[Start of Attachment]
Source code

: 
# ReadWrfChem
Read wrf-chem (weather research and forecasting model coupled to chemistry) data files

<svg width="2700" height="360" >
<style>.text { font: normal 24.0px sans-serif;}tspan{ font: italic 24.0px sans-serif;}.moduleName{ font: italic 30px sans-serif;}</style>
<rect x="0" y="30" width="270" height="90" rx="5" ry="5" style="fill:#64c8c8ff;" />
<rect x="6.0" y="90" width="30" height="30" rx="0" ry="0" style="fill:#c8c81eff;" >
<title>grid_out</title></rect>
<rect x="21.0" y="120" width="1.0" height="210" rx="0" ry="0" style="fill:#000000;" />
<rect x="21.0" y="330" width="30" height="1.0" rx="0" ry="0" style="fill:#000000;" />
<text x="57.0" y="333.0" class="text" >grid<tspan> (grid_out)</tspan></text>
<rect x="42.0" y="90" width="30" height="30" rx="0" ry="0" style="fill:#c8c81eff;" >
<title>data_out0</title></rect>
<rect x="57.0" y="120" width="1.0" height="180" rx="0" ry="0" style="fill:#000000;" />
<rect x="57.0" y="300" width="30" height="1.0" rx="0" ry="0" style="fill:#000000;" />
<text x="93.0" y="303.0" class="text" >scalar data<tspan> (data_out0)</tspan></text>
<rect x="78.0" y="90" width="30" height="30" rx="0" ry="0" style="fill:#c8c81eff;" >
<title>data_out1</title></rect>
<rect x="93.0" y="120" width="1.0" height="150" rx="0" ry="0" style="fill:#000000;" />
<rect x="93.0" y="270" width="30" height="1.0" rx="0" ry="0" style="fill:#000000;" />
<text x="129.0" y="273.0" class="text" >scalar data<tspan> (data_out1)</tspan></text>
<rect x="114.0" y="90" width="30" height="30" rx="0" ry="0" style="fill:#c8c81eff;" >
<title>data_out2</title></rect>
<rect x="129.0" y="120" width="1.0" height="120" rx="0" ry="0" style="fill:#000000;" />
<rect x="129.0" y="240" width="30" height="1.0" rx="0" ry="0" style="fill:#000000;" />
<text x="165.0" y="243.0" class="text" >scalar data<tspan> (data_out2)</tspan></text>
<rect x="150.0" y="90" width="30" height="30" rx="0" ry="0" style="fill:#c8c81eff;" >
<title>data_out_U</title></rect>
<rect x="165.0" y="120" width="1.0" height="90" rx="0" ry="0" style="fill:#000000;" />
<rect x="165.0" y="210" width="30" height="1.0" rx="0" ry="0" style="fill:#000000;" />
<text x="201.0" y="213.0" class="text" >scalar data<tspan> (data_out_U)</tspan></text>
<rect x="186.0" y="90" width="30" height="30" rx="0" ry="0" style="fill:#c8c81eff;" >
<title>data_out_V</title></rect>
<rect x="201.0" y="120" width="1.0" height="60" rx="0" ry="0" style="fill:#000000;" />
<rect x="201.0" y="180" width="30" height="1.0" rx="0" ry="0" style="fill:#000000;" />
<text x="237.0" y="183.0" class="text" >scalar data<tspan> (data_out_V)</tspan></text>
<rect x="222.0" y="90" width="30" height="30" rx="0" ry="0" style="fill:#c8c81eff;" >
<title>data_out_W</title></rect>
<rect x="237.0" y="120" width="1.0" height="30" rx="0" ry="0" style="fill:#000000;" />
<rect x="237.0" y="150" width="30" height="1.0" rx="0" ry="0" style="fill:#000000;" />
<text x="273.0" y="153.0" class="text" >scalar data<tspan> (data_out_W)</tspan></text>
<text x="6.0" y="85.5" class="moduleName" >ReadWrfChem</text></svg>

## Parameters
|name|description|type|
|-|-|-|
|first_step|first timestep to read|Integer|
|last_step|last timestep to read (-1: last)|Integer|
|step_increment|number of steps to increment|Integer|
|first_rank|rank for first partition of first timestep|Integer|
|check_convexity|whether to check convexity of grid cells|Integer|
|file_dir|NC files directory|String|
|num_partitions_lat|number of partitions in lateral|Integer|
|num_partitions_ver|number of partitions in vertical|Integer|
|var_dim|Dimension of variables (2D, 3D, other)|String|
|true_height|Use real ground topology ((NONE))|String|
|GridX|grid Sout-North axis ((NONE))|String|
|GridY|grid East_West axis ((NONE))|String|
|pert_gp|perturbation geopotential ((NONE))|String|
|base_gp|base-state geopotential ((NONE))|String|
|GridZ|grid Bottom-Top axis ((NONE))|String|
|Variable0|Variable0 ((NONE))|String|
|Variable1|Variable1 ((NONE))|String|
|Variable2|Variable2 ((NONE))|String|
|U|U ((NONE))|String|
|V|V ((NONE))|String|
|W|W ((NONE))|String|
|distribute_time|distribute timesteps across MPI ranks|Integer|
[End of Attachment]
**About this exercise**
Everything from the line containing "partitions in lateral|Integer|" through the last line above should be copied exactly, please, with nothing added.

**Result for this exercise**
|num_partitions_lat|number of partitions in lateral|Integer|
|num_partitions_ver|number of partitions in vertical|Integer|
|var_dim|Dimension of variables (2D, 3D, other)|String|
|true_height|Use real ground topology ((NONE))|String|
|GridX|grid Sout-North axis ((NONE))|String|
|GridY|grid East_West axis ((NONE))|String|
|pert_gp|perturbation geopotential ((NONE))|String|
|base_gp|base-state geopotential ((NONE))|String|
|GridZ|grid Bottom-Top axis ((NONE))|String|
|Variable0|Variable0 ((NONE))|String|
|Variable1|Variable1 ((NONE))|String|
|Variable2|Variable2 ((NONE))|String|
|U|U ((NONE))|String|
|V|V ((NONE))|String|
|W|W ((NONE))|String|
|distribute_time|distribute timesteps across MPI ranks|Integer|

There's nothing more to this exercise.